Saved data entries:
○ ○ ○ ○

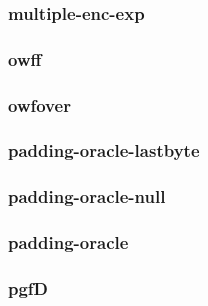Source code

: \begin{frame} \frametitle{multiple-enc-exp}
\begin{figure}
\begin{center}

\end{center}
\end{figure}
\end{frame}
\begin{frame} \frametitle{owff}
\begin{figure}
\begin{center}

\end{center}
\end{figure}
\end{frame}
\begin{frame} \frametitle{owfover}
\begin{figure}
\begin{center}

\end{center}
\end{figure}
\end{frame}
\begin{frame} \frametitle{padding-oracle-lastbyte}
\begin{figure}
\begin{center}

\end{center}
\end{figure}
\end{frame}
\begin{frame} \frametitle{padding-oracle-null}
\begin{figure}
\begin{center}

\end{center}
\end{figure}
\end{frame}
\begin{frame} \frametitle{padding-oracle}
\begin{figure}
\begin{center}

\end{center}
\end{figure}
\end{frame}
\begin{frame} \frametitle{pgfD}
\begin{figure}
\begin{center}

\end{center}
\end{figure}
\end{frame}
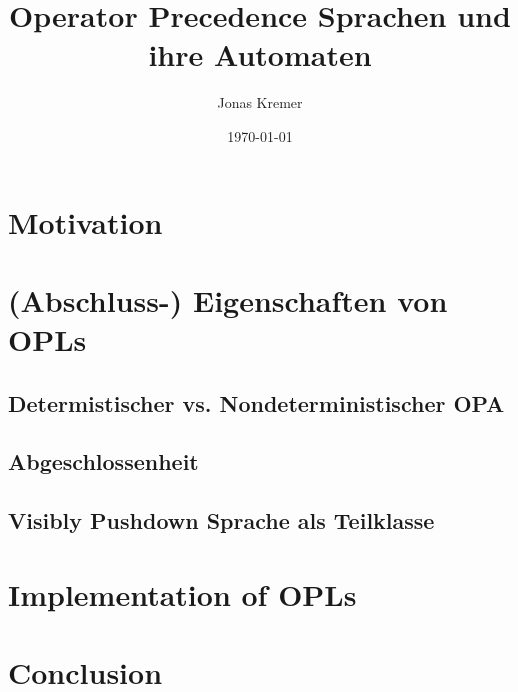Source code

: \documentclass{article}
\author{Jonas Kremer}
\title{Operator Precedence Sprachen und ihre Automaten}
\date{\today{}}
\begin{document}
\maketitle
\newpage
\tableofcontents
\newpage

\section{Motivation}




\section{(Abschluss-) Eigenschaften von OPLs}

\subsection{Determistischer vs. Nondeterministischer OPA}

\subsection{Abgeschlossenheit}

\subsection{Visibly Pushdown Sprache als Teilklasse}

\section{Implementation of OPLs}

\section{Conclusion}


\end{document}
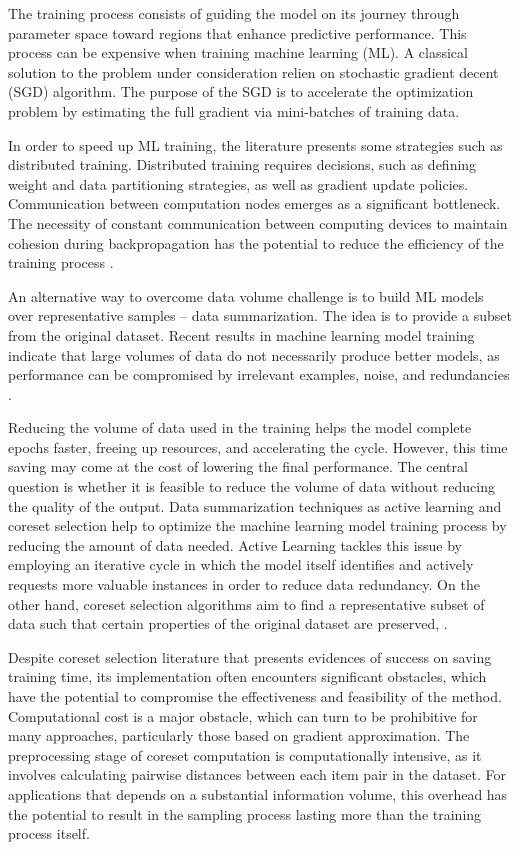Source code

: \documentclass{article}
\begin{document}
The training process consists of guiding the model on its journey through parameter space toward regions that enhance predictive performance. This process can be expensive when training machine learning (ML). A classical solution to the problem under consideration relien on stochastic gradient decent (SGD) algorithm. The purpose of the SGD is to accelerate the optimization problem by estimating the full gradient via mini-batches of training data.

In order to speed up ML training, the literature presents some strategies such as distributed training. Distributed training requires decisions, such as defining weight and data partitioning strategies, as well as gradient update policies. Communication between computation nodes emerges as a significant bottleneck. The necessity of constant communication between computing devices to maintain cohesion during backpropagation has the potential to reduce the efficiency of the training process \cite{7239545, aaron2018pipedream}.

An alternative way to overcome data volume challenge is to build ML models over representative samples -- data summarization. The idea is to provide a subset from the original dataset. Recent results in machine learning model training indicate that large volumes of data do not necessarily produce better models, as performance can be compromised by irrelevant examples, noise, and redundancies \cite{Weinreich2025Survey}.

Reducing the volume of data used in the training helps the model complete epochs faster, freeing up resources, and accelerating the cycle. However, this time saving may come at the cost of lowering the final performance. The central question is whether it is feasible to reduce the volume of data without reducing the quality of the output. Data summarization techniques as active learning and coreset selection help to optimize the machine learning model training process by reducing the amount of data needed. Active Learning tackles this issue by employing an iterative cycle in which the model itself identifies and actively requests more valuable instances in order to reduce data redundancy. On the other hand, coreset selection algorithms aim to find a representative subset of data such that certain properties of the original dataset are preserved, \cite{Huggins2016, Chai2023GoodCore, Wang2025DataWhisperer, Mirzasoleiman2020Coresets}.

Despite coreset selection literature that presents evidences of success on saving training time, its implementation often  encounters significant obstacles, which have the potential to compromise the effectiveness and feasibility of the method. Computational cost is a major obstacle, which can turn to be prohibitive for many approaches, particularly those based on gradient approximation. The preprocessing stage of coreset computation is computationally intensive, as it involves calculating pairwise distances between  each item pair in the dataset. For applications that depends on a substantial information volume, this overhead has the potential to result in the sampling process lasting more than the training process itself.
\end{document}
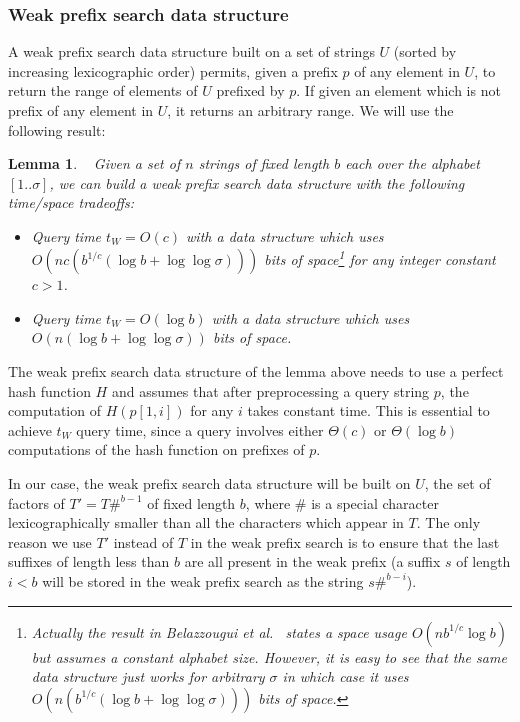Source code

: \documentclass{article}
\newcommand{\?}{\mskip1.5mu}
\newtheorem{lemma}{Lemma}
\begin{document}
\subsubsection{Weak prefix search data structure}
A weak prefix search data structure built on a set of strings $U$ (sorted by increasing lexicographic order) permits, given a prefix $p$ of any element in $U$, to return the range of elements of $U$ prefixed by $p$. If given an element which is not prefix of any element in $U$, it returns an arbitrary range. We will use the following result:
\begin{lemma}~\cite{BBPV10}
\label{lemma:weak_pref_search}
Given a set of $n$ strings of fixed length $b$ each over the alphabet $[1..\sigma]$, we can build a weak prefix search data structure with the following time/space tradeoffs:
\begin{itemize}
\item Query time $t_W=O(c)$ with a data structure which uses $O(nc(b^{1/c}(\log b+\log\log\sigma)))$ bits of space\footnote{Actually the result in Belazzougui et al.~\cite{BBPV10} states a space usage $O(nb^{1/c}\log b)$ but assumes a constant alphabet size. However, it is easy to see that the same data structure just works for arbitrary $\sigma$ in which case it uses $O(n(b^{1/c}(\log b+\log\log\sigma)))$ bits of space.} for any integer constant $c>1$. 
\item Query time $t_W=O(\log b)$ with a data structure which uses $O(n(\log b+\log\log\sigma))$ bits of space. 
\end{itemize}
\end{lemma}
The weak prefix search data structure of the lemma above needs to use a perfect hash function $H$ and assumes that after preprocessing a query string $p$, the computation of $H(p[1,i])$ for any $i$ takes constant time. This is essential to achieve $t_W$ query time, since a query involves either $\Theta(c)$ or $\Theta(\log b)$ computations of the hash function on prefixes of $p$. 


In our case, the weak prefix search data structure will be built on $U$, the set of factors of $T'=T\#^{b-1}$ of fixed length $b$, where $\#$ is a special character lexicographically smaller than all the characters which appear in $T$. The only reason we use $T'$ instead of $T$ in the weak prefix search is to ensure that the last suffixes of length less than $b$ are all present in the weak prefix (a suffix $s$ of length $i<b$ will be stored in the weak prefix search as the string $s\#^{b-i}$).
\end{document}
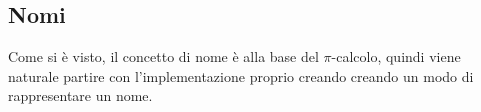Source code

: \subsection{Nomi}

Come si \`e visto, il concetto di nome \`e alla base del $\pi$-calcolo,
quindi viene naturale partire con l'implementazione proprio creando creando
un modo di rappresentare un nome.




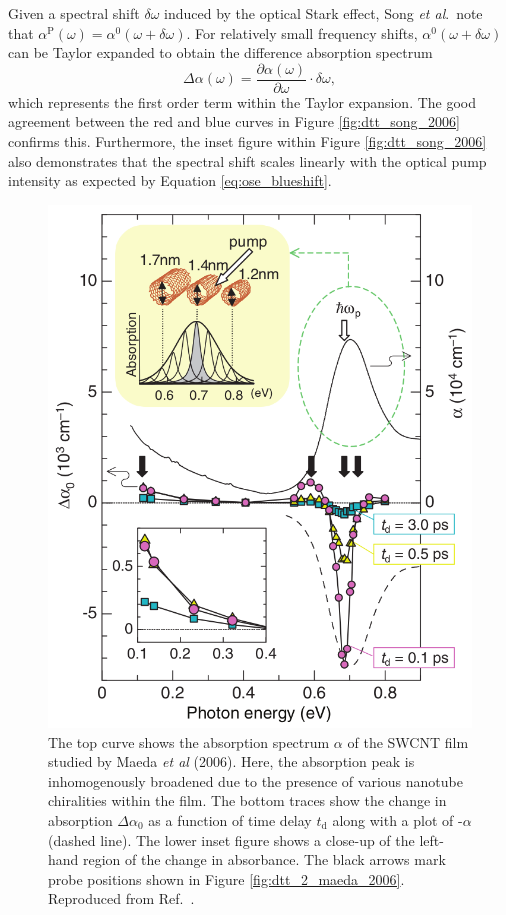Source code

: Given a spectral shift $\delta \omega$ induced by the optical Stark effect, Song \textit{et al}.\ note that $\alpha^\text{P}(\omega) = \alpha^0 (\omega + \delta \omega)$. For relatively small frequency shifts, $\alpha^0 (\omega + \delta \omega)$ can be Taylor expanded to obtain the difference absorption spectrum
\begin{equation}
	\Delta \alpha(\omega) = \frac{\partial \alpha(\omega)}{\partial \omega} \cdot \delta\omega,
\end{equation}
which represents the first order term within the Taylor expansion. The good agreement between the red and blue curves in Figure \ref{fig:dtt_song_2006} confirms this. Furthermore, the inset figure within Figure \ref{fig:dtt_song_2006} also demonstrates that the spectral shift scales linearly with the optical pump intensity as expected by Equation \eqref{eq:ose_blueshift}.

\begin{figure}[ht]
	\centering
	\includegraphics[scale=0.35]{images/chapter_prior_works/stark_shift_maeda}
	\caption{The top curve shows the absorption spectrum $\alpha$ of the SWCNT film studied by Maeda \textit{et al} (2006). Here, the absorption peak is inhomogenously broadened due to the presence of various nanotube chiralities within the film. The bottom traces show the change in absorption $\Delta \alpha_0$ as a function of time delay $t_\text{d}$ along with a plot of -$\alpha$ (dashed line). The lower inset figure shows a close-up of the left-hand region of the change in absorbance. The black arrows mark probe positions shown in Figure \ref{fig:dtt_2_maeda_2006}. Reproduced from Ref.\ \cite{maeda2006gigantic}.}
	\label{fig:abs_maeda_2006}
\end{figure}

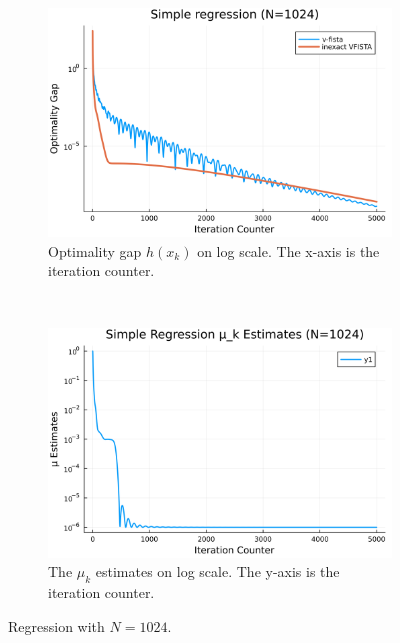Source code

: \documentclass[12pt]{article}
\begin{document}
        \begin{figure}[H]
            \centering
            \begin{subfigure}[b]{0.47\textwidth}
                \centering
                \includegraphics[width=\textwidth]{assets/simple_regression_loss_1024.png}
                \caption{Optimality gap $h(x_k)$ on log scale. The x-axis is the iteration counter. }
                \label{fig:simple-regression-optimality-gap-1024}
            \end{subfigure}
            ~ 
            \begin{subfigure}[b]{0.47\textwidth}
                \centering
                \includegraphics[width=\textwidth]{assets/simple_regression_loss_sc_estimates_1024.png}
                \caption{The $\mu_k$ estimates on log scale. The y-axis is the iteration counter. }
                \label{fig:simple-regression-mu-estimates-1024}
            \end{subfigure}
            \caption{Regression with $N=1024$. }
            \label{fig:simple-regression-1024}
        \end{figure}
       
\end{document}
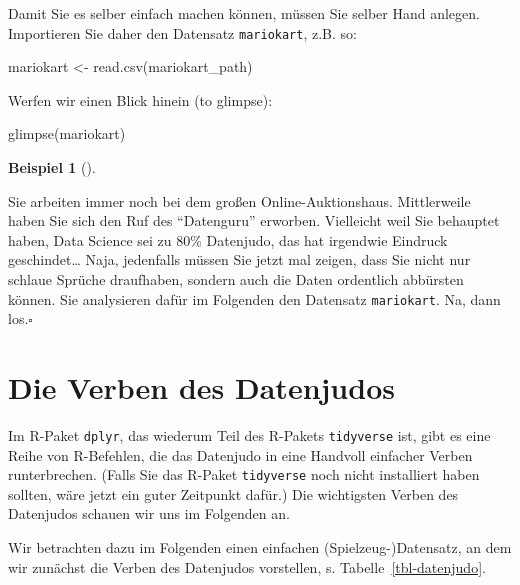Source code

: \documentclass[
  letterpaper,
]{scrbook}
\newenvironment{Shaded}{\begin{snugshade}}{\end{snugshade}}
\newcommand{\FunctionTok}[1]{\textcolor[rgb]{0.28,0.35,0.67}{#1}}
\newcommand{\NormalTok}[1]{\textcolor[rgb]{0.00,0.23,0.31}{#1}}
\newcommand{\OtherTok}[1]{\textcolor[rgb]{0.00,0.23,0.31}{#1}}
\theoremstyle{definition}
\newtheorem{example}{Beispiel}[chapter]
\theoremstyle{definition}
\theoremstyle{definition}
\theoremstyle{remark}
\begin{document}
Damit Sie es selber einfach machen können, müssen Sie selber Hand
anlegen. Importieren Sie daher den Datensatz \texttt{mariokart}, z.B.
so:

\begin{Shaded}
\begin{Highlighting}[]
\NormalTok{mariokart }\OtherTok{\textless{}{-}} \FunctionTok{read.csv}\NormalTok{(mariokart\_path)}
\end{Highlighting}
\end{Shaded}

Werfen wir einen Blick hinein (to glimpse):

\begin{Shaded}
\begin{Highlighting}[]
\FunctionTok{glimpse}\NormalTok{(mariokart)}
\end{Highlighting}
\end{Shaded}

\begin{example}[]\protect\hypertarget{exm-datenjudo}{}\label{exm-datenjudo}

Sie arbeiten immer noch bei dem großen Online-Auktionshaus. Mittlerweile
haben Sie sich den Ruf des ``Datenguru'' erworben. Vielleicht weil Sie
behauptet haben, Data Science sei zu 80\% Datenjudo, das hat irgendwie
Eindruck geschindet\ldots{} Naja, jedenfalls müssen Sie jetzt mal
zeigen, dass Sie nicht nur schlaue Sprüche draufhaben, sondern auch die
Daten ordentlich abbürsten können. Sie analysieren dafür im Folgenden
den Datensatz \texttt{mariokart}. Na, dann los.\(\square\)

\end{example}

\section{Die Verben des Datenjudos}\label{die-verben-des-datenjudos}

Im R-Paket \texttt{dplyr}, das wiederum Teil des R-Pakets
\texttt{tidyverse} ist, gibt es eine Reihe von R-Befehlen, die das
Datenjudo in eine Handvoll einfacher Verben runterbrechen. (Falls Sie
das R-Paket \texttt{tidyverse} noch nicht installiert haben sollten,
wäre jetzt ein guter Zeitpunkt dafür.) Die wichtigsten Verben des
Datenjudos schauen wir uns im Folgenden an.

Wir betrachten dazu im Folgenden einen einfachen (Spielzeug-)Datensatz,
an dem wir zunächst die Verben des Datenjudos vorstellen, s.
Tabelle~\ref{tbl-datenjudo}.
\end{document}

○ ○ ○ ○

In how many lines of the data does the string "müssen" occur? Answer with the number and nothing else.

Response: 2